◆ Work to complete ◆
Below are some records. Pull every line that contains the word "ptid".

◇ ◇ ◇ ◇ ◇ ◇ ◇

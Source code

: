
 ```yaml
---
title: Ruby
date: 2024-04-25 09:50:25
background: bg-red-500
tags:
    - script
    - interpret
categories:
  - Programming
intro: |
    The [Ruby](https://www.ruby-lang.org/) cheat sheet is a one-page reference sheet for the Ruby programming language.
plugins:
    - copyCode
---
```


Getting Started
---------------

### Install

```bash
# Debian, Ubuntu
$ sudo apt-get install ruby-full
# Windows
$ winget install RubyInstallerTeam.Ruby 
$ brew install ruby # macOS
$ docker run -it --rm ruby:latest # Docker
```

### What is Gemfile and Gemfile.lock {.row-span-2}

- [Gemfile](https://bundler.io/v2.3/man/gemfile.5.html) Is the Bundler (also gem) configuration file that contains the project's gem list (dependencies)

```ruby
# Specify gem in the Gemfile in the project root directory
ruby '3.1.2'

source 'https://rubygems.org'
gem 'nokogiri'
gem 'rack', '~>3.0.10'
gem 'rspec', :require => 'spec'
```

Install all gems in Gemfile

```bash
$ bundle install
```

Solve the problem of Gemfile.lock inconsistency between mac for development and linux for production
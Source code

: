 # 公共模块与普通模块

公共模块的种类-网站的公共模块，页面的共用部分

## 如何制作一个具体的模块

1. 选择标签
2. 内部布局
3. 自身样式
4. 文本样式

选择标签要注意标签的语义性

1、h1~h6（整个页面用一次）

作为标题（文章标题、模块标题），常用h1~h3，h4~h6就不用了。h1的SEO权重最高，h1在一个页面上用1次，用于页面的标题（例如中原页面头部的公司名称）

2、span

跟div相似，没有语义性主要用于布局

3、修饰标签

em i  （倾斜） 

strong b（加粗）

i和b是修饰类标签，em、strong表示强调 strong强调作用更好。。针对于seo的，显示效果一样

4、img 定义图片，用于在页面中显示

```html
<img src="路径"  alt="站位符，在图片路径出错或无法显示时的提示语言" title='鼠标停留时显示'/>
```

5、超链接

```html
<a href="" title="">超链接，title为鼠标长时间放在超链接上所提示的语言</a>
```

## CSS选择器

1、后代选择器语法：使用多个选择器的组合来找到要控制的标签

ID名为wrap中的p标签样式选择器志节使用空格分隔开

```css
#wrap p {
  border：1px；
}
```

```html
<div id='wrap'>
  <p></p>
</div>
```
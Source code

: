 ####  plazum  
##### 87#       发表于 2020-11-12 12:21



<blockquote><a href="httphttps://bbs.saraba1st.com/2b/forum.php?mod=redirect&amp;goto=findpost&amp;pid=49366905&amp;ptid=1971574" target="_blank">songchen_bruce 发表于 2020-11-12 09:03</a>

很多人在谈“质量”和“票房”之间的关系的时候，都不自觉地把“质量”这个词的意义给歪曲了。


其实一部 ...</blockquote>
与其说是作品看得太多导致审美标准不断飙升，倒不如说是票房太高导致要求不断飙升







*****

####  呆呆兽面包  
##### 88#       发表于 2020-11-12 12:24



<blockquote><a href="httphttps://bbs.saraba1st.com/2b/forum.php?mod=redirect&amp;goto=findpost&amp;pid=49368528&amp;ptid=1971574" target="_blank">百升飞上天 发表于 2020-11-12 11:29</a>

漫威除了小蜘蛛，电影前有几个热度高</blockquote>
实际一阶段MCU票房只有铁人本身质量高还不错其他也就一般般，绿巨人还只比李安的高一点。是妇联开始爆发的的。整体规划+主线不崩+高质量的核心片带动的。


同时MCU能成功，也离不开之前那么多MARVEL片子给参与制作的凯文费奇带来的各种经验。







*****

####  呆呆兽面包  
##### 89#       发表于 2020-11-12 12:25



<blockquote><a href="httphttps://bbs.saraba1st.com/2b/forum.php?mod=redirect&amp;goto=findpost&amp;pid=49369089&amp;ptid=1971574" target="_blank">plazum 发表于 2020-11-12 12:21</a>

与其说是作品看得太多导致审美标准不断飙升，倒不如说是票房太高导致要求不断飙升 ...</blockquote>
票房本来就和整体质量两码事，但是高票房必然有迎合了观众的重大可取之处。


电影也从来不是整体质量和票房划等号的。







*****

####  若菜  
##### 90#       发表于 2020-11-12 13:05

◇ ◇ ◇ ◇ ◇ ◇ ◇

◆ Response below ◆
<blockquote><a href="httphttps://bbs.saraba1st.com/2b/forum.php?mod=redirect&amp;goto=findpost&amp;pid=49366905&amp;ptid=1971574" target="_blank">songchen_bruce 发表于 2020-11-12 09:03</a>
<blockquote><a href="httphttps://bbs.saraba1st.com/2b/forum.php?mod=redirect&amp;goto=findpost&amp;pid=49368528&amp;ptid=1971574" target="_blank">百升飞上天 发表于 2020-11-12 11:29</a>
<blockquote><a href="httphttps://bbs.saraba1st.com/2b/forum.php?mod=redirect&amp;goto=findpost&amp;pid=49369089&amp;ptid=1971574" target="_blank">plazum 发表于 2020-11-12 12:21</a>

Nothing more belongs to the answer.